- [Exercise directions]: Scan the entries for the word "linesOfCode", and copy every line where it appears.

── Supplied entries ──

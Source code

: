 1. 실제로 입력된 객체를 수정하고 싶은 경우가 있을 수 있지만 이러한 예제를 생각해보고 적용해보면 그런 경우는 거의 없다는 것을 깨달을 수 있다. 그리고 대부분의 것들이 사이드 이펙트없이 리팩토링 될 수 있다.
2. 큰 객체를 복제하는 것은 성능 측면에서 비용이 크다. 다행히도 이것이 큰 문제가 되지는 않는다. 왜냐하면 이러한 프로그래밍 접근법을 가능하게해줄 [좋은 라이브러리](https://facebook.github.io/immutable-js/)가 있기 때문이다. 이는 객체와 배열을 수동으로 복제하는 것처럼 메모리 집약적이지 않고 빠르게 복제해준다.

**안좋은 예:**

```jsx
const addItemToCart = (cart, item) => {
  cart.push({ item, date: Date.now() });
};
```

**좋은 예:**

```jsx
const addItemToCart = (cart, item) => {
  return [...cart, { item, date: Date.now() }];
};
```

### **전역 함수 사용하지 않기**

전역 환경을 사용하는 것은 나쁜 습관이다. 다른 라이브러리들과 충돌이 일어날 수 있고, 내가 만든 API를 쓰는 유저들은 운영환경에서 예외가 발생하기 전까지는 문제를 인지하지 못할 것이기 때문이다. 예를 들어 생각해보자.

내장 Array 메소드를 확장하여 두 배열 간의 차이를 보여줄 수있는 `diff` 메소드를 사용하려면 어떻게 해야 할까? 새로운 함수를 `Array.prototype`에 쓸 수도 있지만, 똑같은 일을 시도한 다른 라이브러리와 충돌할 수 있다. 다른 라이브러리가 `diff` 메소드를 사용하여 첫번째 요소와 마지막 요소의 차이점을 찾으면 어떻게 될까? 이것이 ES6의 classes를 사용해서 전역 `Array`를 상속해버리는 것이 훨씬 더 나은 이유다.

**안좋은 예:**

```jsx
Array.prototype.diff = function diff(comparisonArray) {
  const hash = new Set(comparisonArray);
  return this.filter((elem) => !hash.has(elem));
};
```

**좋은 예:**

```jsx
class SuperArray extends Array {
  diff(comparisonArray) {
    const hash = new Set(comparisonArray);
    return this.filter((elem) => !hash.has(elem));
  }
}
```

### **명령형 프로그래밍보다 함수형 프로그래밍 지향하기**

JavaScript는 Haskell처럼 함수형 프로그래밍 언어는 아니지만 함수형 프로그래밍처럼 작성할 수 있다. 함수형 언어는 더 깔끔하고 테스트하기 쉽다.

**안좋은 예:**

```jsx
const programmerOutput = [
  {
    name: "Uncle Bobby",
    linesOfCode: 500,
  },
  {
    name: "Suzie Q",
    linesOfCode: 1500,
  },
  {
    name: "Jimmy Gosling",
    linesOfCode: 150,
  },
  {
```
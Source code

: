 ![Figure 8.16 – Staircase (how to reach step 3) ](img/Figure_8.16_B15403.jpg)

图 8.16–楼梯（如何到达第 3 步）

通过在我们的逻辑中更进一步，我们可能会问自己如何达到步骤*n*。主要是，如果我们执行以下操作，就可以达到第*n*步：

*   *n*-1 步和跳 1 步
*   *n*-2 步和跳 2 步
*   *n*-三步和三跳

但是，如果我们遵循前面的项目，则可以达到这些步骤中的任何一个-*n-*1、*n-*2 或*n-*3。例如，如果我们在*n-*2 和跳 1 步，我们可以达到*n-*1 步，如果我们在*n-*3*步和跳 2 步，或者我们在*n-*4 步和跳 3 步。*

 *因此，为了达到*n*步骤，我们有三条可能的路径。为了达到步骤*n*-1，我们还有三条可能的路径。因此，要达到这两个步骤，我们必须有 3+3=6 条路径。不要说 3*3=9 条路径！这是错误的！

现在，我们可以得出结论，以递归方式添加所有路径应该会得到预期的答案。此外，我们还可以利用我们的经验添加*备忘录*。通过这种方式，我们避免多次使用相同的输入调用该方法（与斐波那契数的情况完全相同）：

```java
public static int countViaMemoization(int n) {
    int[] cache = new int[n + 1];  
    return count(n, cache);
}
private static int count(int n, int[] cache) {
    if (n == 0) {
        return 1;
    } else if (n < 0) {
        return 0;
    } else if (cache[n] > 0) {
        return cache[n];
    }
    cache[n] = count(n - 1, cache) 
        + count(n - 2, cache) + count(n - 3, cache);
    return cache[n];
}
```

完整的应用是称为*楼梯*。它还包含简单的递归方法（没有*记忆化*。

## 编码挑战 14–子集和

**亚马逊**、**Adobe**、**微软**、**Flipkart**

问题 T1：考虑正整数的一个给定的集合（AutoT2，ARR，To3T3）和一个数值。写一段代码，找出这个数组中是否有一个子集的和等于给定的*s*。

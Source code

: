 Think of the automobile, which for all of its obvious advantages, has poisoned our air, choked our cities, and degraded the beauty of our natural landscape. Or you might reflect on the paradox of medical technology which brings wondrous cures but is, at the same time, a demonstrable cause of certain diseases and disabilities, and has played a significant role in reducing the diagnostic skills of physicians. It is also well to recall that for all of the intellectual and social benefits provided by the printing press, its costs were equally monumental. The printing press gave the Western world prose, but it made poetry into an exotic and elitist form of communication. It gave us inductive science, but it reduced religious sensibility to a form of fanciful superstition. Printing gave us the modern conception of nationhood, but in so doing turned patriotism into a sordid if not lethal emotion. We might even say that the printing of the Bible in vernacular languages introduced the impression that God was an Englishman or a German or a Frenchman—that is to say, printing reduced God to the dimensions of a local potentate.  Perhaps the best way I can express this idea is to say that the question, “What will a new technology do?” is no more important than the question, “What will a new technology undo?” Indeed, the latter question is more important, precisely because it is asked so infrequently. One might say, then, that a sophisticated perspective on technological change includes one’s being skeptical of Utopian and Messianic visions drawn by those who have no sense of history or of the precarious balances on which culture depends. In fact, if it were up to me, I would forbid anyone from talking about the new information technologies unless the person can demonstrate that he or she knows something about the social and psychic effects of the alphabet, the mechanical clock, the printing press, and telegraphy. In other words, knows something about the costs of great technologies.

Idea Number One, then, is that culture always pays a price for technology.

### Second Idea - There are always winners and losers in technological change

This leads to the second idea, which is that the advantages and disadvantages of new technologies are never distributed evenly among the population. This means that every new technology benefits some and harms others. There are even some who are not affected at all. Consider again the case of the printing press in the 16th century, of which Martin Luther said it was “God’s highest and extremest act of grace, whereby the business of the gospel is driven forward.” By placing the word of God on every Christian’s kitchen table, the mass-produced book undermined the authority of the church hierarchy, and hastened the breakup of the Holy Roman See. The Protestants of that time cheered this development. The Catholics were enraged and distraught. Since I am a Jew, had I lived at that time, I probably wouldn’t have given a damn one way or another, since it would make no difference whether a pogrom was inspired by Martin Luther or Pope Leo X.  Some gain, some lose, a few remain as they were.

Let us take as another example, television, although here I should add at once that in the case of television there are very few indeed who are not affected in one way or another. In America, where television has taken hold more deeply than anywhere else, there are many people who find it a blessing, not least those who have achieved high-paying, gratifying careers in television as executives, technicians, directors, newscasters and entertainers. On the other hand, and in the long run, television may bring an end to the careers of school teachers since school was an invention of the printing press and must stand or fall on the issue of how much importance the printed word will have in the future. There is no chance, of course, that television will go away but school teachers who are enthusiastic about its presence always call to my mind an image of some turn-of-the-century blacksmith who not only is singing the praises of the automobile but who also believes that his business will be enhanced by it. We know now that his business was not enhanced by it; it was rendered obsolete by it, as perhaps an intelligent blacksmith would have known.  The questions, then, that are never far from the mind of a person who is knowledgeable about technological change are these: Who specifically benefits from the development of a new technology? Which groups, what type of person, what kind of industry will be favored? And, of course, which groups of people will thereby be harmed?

───

- [Output of the exercise]:
    linesOfCode: 500,
    linesOfCode: 1500,
    linesOfCode: 150,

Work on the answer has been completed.